Your instructions
Go through the entries below and report how many lines contain the string "security". Nothing but the number is wanted.

Extracted data entries:
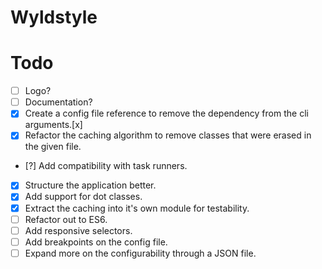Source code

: # Wyldstyle

# Todo
- [ ] Logo?
- [ ] Documentation?
- [x] Create a config file reference to remove the dependency from the cli arguments.[x]
- [x] Refactor the caching algorithm to remove classes that were erased in the given file.
- [?] Add compatibility with task runners.
- [x] Structure the application better.
- [x] Add support for dot classes.
- [x] Extract the caching into it's own module for testability.
- [ ] Refactor out to ES6.
- [ ] Add responsive selectors.
- [ ] Add breakpoints on the config file.
- [ ] Expand more on the configurability through a JSON file.
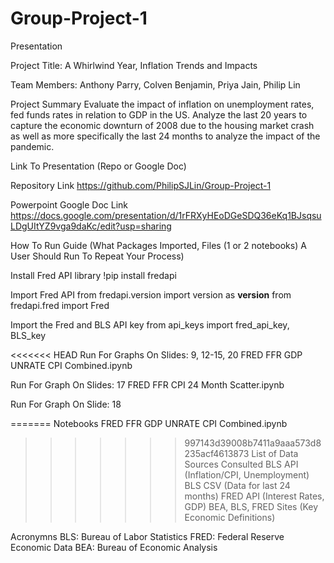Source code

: # Group-Project-1
Presentation

Project Title: A Whirlwind Year, Inflation Trends and Impacts

Team Members: Anthony Parry, Colven Benjamin, Priya Jain, Philip Lin

Project Summary
Evaluate the impact of inflation on unemployment rates, fed funds rates in relation to GDP in the US. Analyze the last 20 years to capture the economic downturn of 2008 due to the housing market crash as well as more specifically the last 24 months to analyze the impact of the pandemic.

Link To Presentation (Repo or Google Doc)

Repository Link
https://github.com/PhilipSJLin/Group-Project-1

Powerpoint Google Doc Link
https://docs.google.com/presentation/d/1rFRXyHEoDGeSDQ36eKq1BJsqsuLDgUItYZ9vga9daKc/edit?usp=sharing

How To Run Guide (What Packages Imported, Files (1 or 2 notebooks) A User Should Run To Repeat Your Process)

Install Fred API library
!pip install fredapi

Import Fred API
from fredapi.version import version as __version__
from fredapi.fred import Fred

Import the Fred and BLS API key
from api_keys import fred_api_key, BLS_key

<<<<<<< HEAD
Run For Graphs On Slides: 9, 12-15, 20
FRED FFR GDP UNRATE CPI Combined.ipynb

Run For Graph On Slides: 17
FRED FFR CPI 24 Month Scatter.ipynb

Run For Graph On Slide: 18

=======
Notebooks
FRED FFR GDP UNRATE CPI Combined.ipynb

>>>>>>> 997143d39008b7411a9aaa573d8235acf4613873
List of Data Sources Consulted 
BLS API (Inflation/CPI, Unemployment)
BLS CSV (Data for last 24 months)
FRED API (Interest Rates, GDP)
BEA, BLS, FRED Sites (Key Economic Definitions)

Acronymns
BLS: Bureau of Labor Statistics
FRED: Federal Reserve Economic Data
BEA: Bureau of Economic Analysis


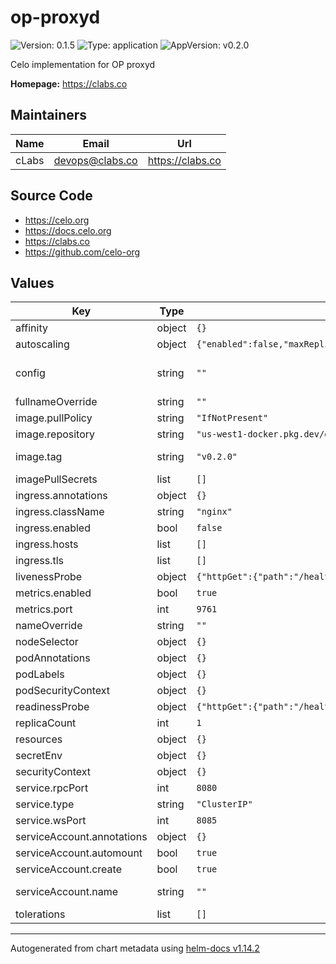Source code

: # op-proxyd

![Version: 0.1.5](https://img.shields.io/badge/Version-0.1.5-informational?style=flat-square) ![Type: application](https://img.shields.io/badge/Type-application-informational?style=flat-square) ![AppVersion: v0.2.0](https://img.shields.io/badge/AppVersion-v0.2.0-informational?style=flat-square)

Celo implementation for OP proxyd

**Homepage:** <https://clabs.co>

## Maintainers

| Name | Email | Url |
| ---- | ------ | --- |
| cLabs | <devops@clabs.co> | <https://clabs.co> |

## Source Code

* <https://celo.org>
* <https://docs.celo.org>
* <https://clabs.co>
* <https://github.com/celo-org>

## Values

| Key | Type | Default | Description |
|-----|------|---------|-------------|
| affinity | object | `{}` | Kubernetes pod affinity |
| autoscaling | object | `{"enabled":false,"maxReplicas":100,"minReplicas":1,"targetCPUUtilizationPercentage":80}` | HPA configuration |
| config | string | `""` | Config as string. Minimal example at https://github.com/ethereum-optimism/optimism/blob/develop/proxyd/example.config.toml |
| fullnameOverride | string | `""` | Chart full name override |
| image.pullPolicy | string | `"IfNotPresent"` | Image pullpolicy |
| image.repository | string | `"us-west1-docker.pkg.dev/devopsre/proxyd/proxyd"` | Image repository |
| image.tag | string | `"v0.2.0"` | Image tag Overrides the image tag whose default is the chart appVersion. |
| imagePullSecrets | list | `[]` | Image pull secrets |
| ingress.annotations | object | `{}` |  |
| ingress.className | string | `"nginx"` |  |
| ingress.enabled | bool | `false` | Enable ingress |
| ingress.hosts | list | `[]` |  |
| ingress.tls | list | `[]` |  |
| livenessProbe | object | `{"httpGet":{"path":"/healthz","port":"rpc"}}` | Liveness probe configuration |
| metrics.enabled | bool | `true` | Enable metrics |
| metrics.port | int | `9761` | Metrics port |
| nameOverride | string | `""` | Chart name override |
| nodeSelector | object | `{}` | Kubernetes node selector |
| podAnnotations | object | `{}` | Custom pod annotations |
| podLabels | object | `{}` | Custom pod labels |
| podSecurityContext | object | `{}` | Custom pod security context |
| readinessProbe | object | `{"httpGet":{"path":"/healthz","port":"rpc"}}` | Readiness probe configuration |
| replicaCount | int | `1` | Number of deployment replicas |
| resources | object | `{}` | Container resources |
| secretEnv | object | `{}` | Env Vars. mounted from a secret |
| securityContext | object | `{}` | Custom container security context |
| service.rpcPort | int | `8080` | RPC port |
| service.type | string | `"ClusterIP"` | K8S service type |
| service.wsPort | int | `8085` | WS port |
| serviceAccount.annotations | object | `{}` | Annotations to add to the service account |
| serviceAccount.automount | bool | `true` | Automatically mount a ServiceAccount's API credentials? |
| serviceAccount.create | bool | `true` | Specifies whether a service account should be created |
| serviceAccount.name | string | `""` | The name of the service account to use. If not set and create is true, a name is generated using the fullname template |
| tolerations | list | `[]` | Kubernetes tolerations |

----------------------------------------------
Autogenerated from chart metadata using [helm-docs v1.14.2](https://github.com/norwoodj/helm-docs/releases/v1.14.2)
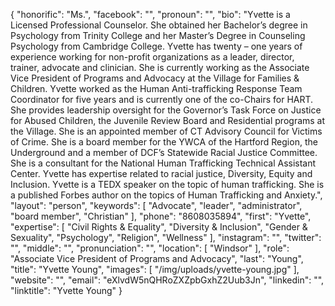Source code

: {
  "honorific": "Ms.",
  "facebook": "",
  "pronoun": "",
  "bio": "Yvette is a Licensed Professional Counselor. She obtained her Bachelor’s degree in Psychology from Trinity College and her Master’s Degree in Counseling Psychology from Cambridge College. Yvette has twenty – one years of experience working for non-profit organizations as a leader, director, trainer, advocate and clinician. She is currently working as the Associate Vice President of Programs and Advocacy at the Village for Families & Children. Yvette worked as the Human Anti-trafficking Response Team Coordinator for five years and is currently one of the co-Chairs for HART. She provides leadership oversight for the Governor’s Task Force on Justice for Abused Children, the Juvenile Review Board and Residential programs at the Village. She is an appointed member of CT Advisory Council for Victims of Crime. She is a board member for the YWCA of the Hartford Region, the Underground and a member of DCF’s Statewide Racial Justice Committee. She is a consultant for the National Human Trafficking Technical Assistant Center. Yvette has expertise related to racial justice, Diversity, Equity and Inclusion. Yvette is a TEDX speaker on the topic of human trafficking. She is a published Forbes author on the topics of Human Trafficking and Anxiety.",
  "layout": "person",
  "keywords": [
    "Advocate",
    "leader",
    "administrator",
    "board member",
    "Christian"
  ],
  "phone": "8608035894",
  "first": "Yvette",
  "expertise": [
    "Civil Rights & Equality",
    "Diversity & Inclusion",
    "Gender & Sexuality",
    "Psychology",
    "Religion",
    "Wellness"
  ],
  "instagram": "",
  "twitter": "",
  "middle": "",
  "pronunciation": "",
  "location": [
    "Windsor"
  ],
  "role": "Associate Vice President of Programs and Advocacy",
  "last": "Young",
  "title": "Yvette Young",
  "images": [
    "/img/uploads/yvette-young.jpg"
  ],
  "website": "",
  "email": "eXlvdW5nQHRoZXZpbGxhZ2Uub3Jn",
  "linkedin": "",
  "linktitle": "Yvette Young"
}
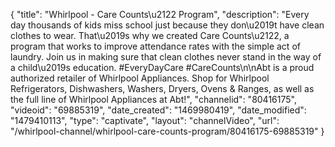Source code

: {
    "title": "Whirlpool - Care Counts\u2122 Program",
    "description": "Every day thousands of kids miss school just because they don\u2019t have clean clothes to wear. That\u2019s why we created Care Counts\u2122, a program that works to improve attendance rates with the simple act of laundry. Join us in making sure that clean clothes never stand in the way of a child\u2019s education. #EveryDayCare #CareCounts\n\nAbt is a proud authorized retailer of Whirlpool Appliances. Shop for Whirlpool Refrigerators, Dishwashers, Washers, Dryers, Ovens & Ranges, as well as the full line of Whirlpool Appliances at Abt!",
    "channelid": "80416175",
    "videoid": "69885319",
    "date_created": "1469980419",
    "date_modified": "1479410113",
    "type": "captivate",
    "layout": "channelVideo",
    "url": "\/whirlpool-channel\/whirlpool-care-counts-program\/80416175-69885319"
}
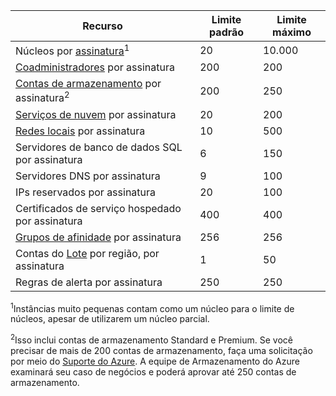 Recurso|Limite padrão|Limite máximo
---|---|---
Núcleos por [assinatura](../articles/billing-buy-sign-up-azure-subscription.md)<sup>1</sup>|20|10\.000
[Coadministradores](../articles/billing-add-change-azure-subscription-administrator.md) por assinatura|200|200
[Contas de armazenamento](../articles/storage/storage-create-storage-account.md) por assinatura<sup>2</sup>|200|250
[Serviços de nuvem](../articles/cloud-services/cloud-services-choose-me.md) por assinatura|20|200
[Redes locais](http://msdn.microsoft.com/library/jj157100.aspx) por assinatura|10|500
Servidores de banco de dados SQL por assinatura|6|150
Servidores DNS por assinatura|9|100
IPs reservados por assinatura|20|100
Certificados de serviço hospedado por assinatura|400|400
[Grupos de afinidade](../articles/virtual-network/virtual-networks-migrate-to-regional-vnet.md) por assinatura|256|256
Contas do [Lote](https://azure.microsoft.com/services/batch/) por região, por assinatura|1|50
Regras de alerta por assinatura|250|250

<sup>1</sup>Instâncias muito pequenas contam como um núcleo para o limite de núcleos, apesar de utilizarem um núcleo parcial.

<sup>2</sup>Isso inclui contas de armazenamento Standard e Premium. Se você precisar de mais de 200 contas de armazenamento, faça uma solicitação por meio do [Suporte do Azure](https://azure.microsoft.com/support/faq/). A equipe de Armazenamento do Azure examinará seu caso de negócios e poderá aprovar até 250 contas de armazenamento.

<!---HONumber=AcomDC_0810_2016-->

Task solution
2